• _TO DO_
Provide only the number of lines in the following data that contain "launched".

Collected data
*** Block opens ***
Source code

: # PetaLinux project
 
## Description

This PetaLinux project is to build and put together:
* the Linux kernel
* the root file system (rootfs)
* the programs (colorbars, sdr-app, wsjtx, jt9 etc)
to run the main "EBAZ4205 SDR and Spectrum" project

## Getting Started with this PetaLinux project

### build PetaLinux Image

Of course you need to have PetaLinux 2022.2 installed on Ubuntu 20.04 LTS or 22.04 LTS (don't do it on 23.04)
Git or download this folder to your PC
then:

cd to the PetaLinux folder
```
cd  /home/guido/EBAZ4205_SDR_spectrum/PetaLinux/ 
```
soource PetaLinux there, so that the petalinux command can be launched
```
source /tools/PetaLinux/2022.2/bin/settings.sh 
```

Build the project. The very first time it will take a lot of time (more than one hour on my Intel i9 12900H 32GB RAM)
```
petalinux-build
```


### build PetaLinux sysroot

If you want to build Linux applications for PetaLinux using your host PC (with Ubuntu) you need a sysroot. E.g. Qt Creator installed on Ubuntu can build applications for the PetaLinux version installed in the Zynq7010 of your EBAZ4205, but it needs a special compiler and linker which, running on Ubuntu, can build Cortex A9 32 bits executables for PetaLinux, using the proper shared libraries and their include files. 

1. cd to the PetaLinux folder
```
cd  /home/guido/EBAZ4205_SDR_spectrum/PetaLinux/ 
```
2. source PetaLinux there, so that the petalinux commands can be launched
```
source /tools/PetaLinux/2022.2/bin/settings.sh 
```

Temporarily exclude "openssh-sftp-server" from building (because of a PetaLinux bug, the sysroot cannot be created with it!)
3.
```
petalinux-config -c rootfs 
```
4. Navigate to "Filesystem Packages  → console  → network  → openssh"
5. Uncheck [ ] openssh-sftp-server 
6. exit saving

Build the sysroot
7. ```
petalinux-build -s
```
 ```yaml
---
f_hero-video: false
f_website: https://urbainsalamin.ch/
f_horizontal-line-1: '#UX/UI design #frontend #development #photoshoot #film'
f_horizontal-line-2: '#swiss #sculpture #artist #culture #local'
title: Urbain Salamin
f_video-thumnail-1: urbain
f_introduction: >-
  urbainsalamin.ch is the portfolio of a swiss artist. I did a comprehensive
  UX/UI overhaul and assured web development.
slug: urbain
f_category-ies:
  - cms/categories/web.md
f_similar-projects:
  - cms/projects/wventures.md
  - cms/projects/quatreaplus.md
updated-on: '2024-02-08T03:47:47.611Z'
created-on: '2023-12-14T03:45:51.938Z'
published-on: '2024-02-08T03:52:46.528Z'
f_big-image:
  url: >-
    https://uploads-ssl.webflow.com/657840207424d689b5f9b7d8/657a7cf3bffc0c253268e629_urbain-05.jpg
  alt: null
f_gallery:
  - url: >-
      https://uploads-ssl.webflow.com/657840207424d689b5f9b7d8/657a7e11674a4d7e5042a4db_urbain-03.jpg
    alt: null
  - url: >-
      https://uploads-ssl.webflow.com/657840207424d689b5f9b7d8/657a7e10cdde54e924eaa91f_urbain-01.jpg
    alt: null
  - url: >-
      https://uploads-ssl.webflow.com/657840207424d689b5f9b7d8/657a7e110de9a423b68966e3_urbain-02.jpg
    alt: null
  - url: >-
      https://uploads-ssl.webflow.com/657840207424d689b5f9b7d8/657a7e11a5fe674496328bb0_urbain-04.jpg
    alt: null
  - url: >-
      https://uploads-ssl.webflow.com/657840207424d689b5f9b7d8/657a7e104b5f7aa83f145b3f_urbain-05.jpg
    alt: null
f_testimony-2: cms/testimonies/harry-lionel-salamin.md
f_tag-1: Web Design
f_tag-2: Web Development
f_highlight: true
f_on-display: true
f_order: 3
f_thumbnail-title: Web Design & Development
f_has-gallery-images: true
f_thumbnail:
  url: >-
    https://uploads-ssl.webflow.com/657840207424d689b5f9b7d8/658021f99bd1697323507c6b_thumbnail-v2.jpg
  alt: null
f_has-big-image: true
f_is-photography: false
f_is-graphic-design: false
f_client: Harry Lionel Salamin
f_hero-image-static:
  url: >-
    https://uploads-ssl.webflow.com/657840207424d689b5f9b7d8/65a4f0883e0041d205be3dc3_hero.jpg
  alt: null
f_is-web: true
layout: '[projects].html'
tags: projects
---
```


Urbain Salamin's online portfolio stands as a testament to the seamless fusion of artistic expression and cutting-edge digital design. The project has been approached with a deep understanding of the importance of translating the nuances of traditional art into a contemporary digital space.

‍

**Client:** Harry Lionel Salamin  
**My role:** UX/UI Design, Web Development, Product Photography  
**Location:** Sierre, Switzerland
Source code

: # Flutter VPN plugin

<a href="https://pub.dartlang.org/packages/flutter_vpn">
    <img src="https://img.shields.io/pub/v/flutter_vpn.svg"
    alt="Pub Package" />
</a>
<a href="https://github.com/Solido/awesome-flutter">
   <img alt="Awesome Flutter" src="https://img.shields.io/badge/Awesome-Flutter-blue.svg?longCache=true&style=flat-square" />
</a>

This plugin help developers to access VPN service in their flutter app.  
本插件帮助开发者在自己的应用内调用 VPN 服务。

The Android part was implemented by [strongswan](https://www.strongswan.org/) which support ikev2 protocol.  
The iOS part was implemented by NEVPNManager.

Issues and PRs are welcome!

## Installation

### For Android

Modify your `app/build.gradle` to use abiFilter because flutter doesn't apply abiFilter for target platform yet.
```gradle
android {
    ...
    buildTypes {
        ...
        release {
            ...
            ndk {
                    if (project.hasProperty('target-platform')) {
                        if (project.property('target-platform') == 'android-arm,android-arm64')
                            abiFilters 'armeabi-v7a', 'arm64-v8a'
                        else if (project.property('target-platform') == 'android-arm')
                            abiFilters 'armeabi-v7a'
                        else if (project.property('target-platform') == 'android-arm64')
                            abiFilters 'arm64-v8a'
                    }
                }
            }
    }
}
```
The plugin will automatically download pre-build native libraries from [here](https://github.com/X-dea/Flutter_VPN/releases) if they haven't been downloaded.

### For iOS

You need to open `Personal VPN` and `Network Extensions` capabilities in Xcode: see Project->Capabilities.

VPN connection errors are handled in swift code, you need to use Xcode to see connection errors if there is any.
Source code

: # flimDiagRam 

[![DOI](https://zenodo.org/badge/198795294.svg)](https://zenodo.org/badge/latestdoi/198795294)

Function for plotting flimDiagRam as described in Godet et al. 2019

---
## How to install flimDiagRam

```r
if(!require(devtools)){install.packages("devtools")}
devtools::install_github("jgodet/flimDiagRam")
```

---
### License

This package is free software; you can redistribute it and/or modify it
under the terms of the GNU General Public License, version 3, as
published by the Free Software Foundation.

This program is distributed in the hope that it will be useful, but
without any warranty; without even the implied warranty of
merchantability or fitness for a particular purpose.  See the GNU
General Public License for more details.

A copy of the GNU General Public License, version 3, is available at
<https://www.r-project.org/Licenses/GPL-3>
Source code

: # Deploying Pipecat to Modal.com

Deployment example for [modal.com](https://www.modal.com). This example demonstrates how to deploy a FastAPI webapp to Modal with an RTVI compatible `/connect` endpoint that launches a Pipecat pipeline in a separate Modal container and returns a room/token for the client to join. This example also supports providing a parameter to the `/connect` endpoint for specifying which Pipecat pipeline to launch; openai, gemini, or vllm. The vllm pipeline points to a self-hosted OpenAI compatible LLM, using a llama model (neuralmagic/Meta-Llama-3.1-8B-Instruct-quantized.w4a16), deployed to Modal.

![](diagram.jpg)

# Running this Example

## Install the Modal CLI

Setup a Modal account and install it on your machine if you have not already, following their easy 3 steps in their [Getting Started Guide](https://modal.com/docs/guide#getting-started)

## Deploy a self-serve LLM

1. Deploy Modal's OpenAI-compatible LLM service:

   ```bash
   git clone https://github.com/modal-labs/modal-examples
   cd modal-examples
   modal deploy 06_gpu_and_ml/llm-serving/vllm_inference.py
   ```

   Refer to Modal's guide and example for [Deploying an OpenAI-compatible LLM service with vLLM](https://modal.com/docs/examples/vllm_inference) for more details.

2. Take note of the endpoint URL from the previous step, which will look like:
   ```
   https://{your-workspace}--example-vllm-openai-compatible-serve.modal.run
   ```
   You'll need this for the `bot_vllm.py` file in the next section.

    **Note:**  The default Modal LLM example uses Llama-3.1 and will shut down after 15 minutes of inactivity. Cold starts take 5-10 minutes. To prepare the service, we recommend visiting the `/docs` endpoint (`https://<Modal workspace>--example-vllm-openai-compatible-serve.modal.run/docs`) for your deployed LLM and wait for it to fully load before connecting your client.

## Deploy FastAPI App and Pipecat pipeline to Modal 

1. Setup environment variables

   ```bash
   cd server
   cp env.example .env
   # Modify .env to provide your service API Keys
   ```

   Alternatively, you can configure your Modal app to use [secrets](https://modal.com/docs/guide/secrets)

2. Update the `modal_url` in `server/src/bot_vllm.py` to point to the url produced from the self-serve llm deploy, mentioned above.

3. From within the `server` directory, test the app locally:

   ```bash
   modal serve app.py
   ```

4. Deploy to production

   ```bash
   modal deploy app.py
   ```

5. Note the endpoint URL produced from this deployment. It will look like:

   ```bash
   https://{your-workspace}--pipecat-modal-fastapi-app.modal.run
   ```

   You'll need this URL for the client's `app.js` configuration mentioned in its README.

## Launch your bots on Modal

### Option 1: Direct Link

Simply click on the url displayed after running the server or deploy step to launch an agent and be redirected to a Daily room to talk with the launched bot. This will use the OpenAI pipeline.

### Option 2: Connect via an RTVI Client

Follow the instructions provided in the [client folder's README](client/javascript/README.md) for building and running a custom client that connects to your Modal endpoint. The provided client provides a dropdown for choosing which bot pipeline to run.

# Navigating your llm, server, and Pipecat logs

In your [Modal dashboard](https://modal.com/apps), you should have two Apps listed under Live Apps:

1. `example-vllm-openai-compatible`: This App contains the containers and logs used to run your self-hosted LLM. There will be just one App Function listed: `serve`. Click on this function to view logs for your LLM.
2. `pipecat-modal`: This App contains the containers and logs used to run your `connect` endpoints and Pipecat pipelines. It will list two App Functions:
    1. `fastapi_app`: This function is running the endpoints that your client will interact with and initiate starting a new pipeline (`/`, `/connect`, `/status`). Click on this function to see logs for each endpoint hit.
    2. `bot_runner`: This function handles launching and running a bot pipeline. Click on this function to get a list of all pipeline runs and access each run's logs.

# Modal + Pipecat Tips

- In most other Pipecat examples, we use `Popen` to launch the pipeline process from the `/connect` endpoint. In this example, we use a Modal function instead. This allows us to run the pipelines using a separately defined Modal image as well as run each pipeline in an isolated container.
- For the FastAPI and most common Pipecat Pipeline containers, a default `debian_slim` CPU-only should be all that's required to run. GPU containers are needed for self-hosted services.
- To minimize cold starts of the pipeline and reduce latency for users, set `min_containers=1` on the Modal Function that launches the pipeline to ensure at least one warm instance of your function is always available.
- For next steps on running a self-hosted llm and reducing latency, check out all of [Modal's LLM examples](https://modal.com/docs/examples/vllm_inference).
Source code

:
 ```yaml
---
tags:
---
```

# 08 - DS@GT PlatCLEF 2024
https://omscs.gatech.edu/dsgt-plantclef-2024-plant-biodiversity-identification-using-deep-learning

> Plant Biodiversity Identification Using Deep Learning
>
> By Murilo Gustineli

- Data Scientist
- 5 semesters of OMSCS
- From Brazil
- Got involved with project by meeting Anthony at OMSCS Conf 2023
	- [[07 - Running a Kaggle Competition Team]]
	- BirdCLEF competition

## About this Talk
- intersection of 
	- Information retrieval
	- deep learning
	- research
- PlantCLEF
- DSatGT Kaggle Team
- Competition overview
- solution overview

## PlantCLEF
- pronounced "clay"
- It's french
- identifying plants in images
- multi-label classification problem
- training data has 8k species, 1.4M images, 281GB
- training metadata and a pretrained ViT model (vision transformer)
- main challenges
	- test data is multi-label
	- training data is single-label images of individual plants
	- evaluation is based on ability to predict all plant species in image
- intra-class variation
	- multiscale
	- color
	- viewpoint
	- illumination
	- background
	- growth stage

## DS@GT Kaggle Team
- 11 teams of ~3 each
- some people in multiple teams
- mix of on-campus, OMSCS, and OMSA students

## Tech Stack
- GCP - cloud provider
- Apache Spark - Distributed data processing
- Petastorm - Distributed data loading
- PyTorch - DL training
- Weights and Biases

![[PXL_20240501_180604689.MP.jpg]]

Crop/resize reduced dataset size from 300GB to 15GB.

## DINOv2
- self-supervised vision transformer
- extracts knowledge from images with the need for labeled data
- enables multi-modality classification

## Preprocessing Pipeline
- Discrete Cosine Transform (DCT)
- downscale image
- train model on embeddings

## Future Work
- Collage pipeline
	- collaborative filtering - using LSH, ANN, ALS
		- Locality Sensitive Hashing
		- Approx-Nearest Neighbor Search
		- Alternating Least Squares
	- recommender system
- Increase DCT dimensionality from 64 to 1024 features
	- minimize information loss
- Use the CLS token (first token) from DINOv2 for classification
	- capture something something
*** Block closes ***
• _SOLUTION TO THIS EXERCISE_
3